Boris Johnson has been urged to completely overhaul the High Speed 2 rail project by a former government adviser on rail, who has warned that the scheme in its current form is “misguided”.

Professor Roderick Smith, an expert in railway engineering at Imperial College London and a former chief scientific adviser at the Department for Transport, said the prime minister needed to make changes at this “watershed moment” to save the project.

The prime minister is set to announce within weeks whether HS2 will go ahead based on an official report into the project. He is under huge pressure from politicians in the midlands and north of England to press ahead.
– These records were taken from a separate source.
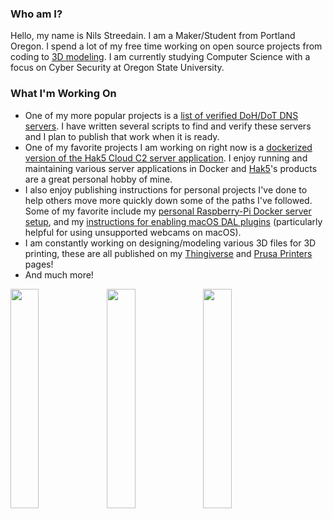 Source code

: <!--
# Hi there. I am Kritika 👋 . Welcome to my Profile!!!

**nilsstreedain/nilsstreedain** is a ✨ _special_ ✨ repository because its `README.md` (this file) appears on your GitHub profile.

Here are some ideas to get you started:

- 🔭 I’m currently working on ...
- 🌱 I’m currently learning ...
- 👯 I’m looking to collaborate on ...
- 🤔 I’m looking for help with ...
- 💬 Ask me about ...
- 📫 How to reach me: ...
- 😄 Pronouns: ...
- ⚡ Fun fact: ...
-->


### Who am I?
Hello, my name is Nils Streedain. I am a Maker/Student from Portland Oregon. I spend a lot of my free time working on open source projects from coding to [3D modeling](https://www.thingiverse.com/nilsstreedain). I am currently studying Computer Science with a focus on Cyber Security at Oregon State University.

### What I'm Working On
- One of my more popular projects is a [list of verified DoH/DoT DNS servers](https://github.com/nilsstreedain/Long-List-of-DNS-Servers). I have written several scripts to find and verify these servers and I plan to publish that work when it is ready.
- One of my favorite projects I am working on right now is a [dockerized version of the Hak5 Cloud C2 server application](https://github.com/nilsstreedain/Cloud-C2-Docker). I enjoy running and maintaining various server applications in Docker and [Hak5](https://hak5.org)'s products are a great personal hobby of mine.
- I also enjoy publishing instructions for personal projects I've done to help others move more quickly down some of the paths I've followed. Some of my favorite include my [personal Raspberry-Pi Docker server setup](https://github.com/nilsstreedain/RPi-Docker-Server-Setup), and my [instructions for enabling macOS DAL plugins](https://github.com/nilsstreedain/macOS-DAL-Webcam-Workaround) (particularly helpful for using unsupported webcams on macOS).
- I am constantly working on designing/modeling various 3D files for 3D printing, these are all published on my [Thingiverse](https://www.thingiverse.com/nilsstreedain) and [Prusa Printers](https://www.prusaprinters.org/social/1142-nilsstreedain/about) pages!
- And much more!

<img src="https://github-readme-streak-stats.herokuapp.com?user=nilsstreedain&date_format=M%20j%5B%2C%20Y%5D&ring=6493E9&fire=6493E9&currStreakLabel=6493E9" width="30%" align="left"/>

<img src="https://github-readme-stats.vercel.app/api?username=nilsstreedain&count_private=true&show_icons=true" width="30%" align="left"/>

<img src="https://github-readme-stats.vercel.app/api/top-langs/?username=nilsstreedain&langs_count=10&layout=compact" width="30%" align="left"/>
The UK’s biggest infrastructure project, which aims to improve travel times between the north and the south of England by creating high speed rail connections between some of its biggest cities, has been hit by a decade of political and financial problems. The cost has soared by £26bn to £88bn.

In August, the prime minister commissioned Douglas Oakervee, the former chair of HS2, to assess the project.

Writing in the Mail on Sunday, Mr Smith, a high speed rail specialist and chief scientific adviser at the DfT in 2012-14, said the government was failing to learn lessons from Japan’s high-speed system.

“Because the client for HS2 is the DfT, a body which lacks significant knowledge of high-speed rail, the project has been badly specified and many costly mistakes have been made,” he wrote.

Mr Smith told the FT he was “frustrated and annoyed” that the government appears to have stopped listening to advice, particularly if that advice is based on experiences of high-speed railways abroad.

In his article for the Mail on Sunday, he said Japan’s system owes its “astonishing reliability” to being a sealed rail system — its trains do not run on the rest of the network. However, HS2 trains will run on intercity lines, which would lead to high-speed trains being delayed by slower trains at connecting points.

He also called the plan for a HS2 terminus at Euston in London a “complete disaster”. He said it would be much more convenient to use Old Oak Common in west London as HS2’s terminus.

But according to an early draft of the review, Mr Oakervee has ruled out the idea of ending the line at Old Oak Common instead of the heart of the capital at Euston.

He has also rejected a proposal of cutting back the eastern leg of the project’s second phase, from Birmingham to Leeds — an idea discussed by a 10-person advisory panel.

But he has suggested that cost savings could be found by cutting the number of trains per hour from a maximum of 18 to 14 on the line linking London with Birmingham, Manchester and Leeds.

The government was forced to announce this summer that the project was massively over budget and that the second phase, beyond Birmingham, would come in up to seven years late, with a completion date of up to 2040. The first phase is now delayed by five years to 2031.

Earlier this year the House of Lords economic affairs committee called for the work on the line to be paused until the economic case for the project had been made, saying the costs were out of control.

Mr Smith said he remains a “firm supporter of HS2” but said the project had now reached a critical moment with a new prime minister apparently willing to contemplate an overhaul of the scheme.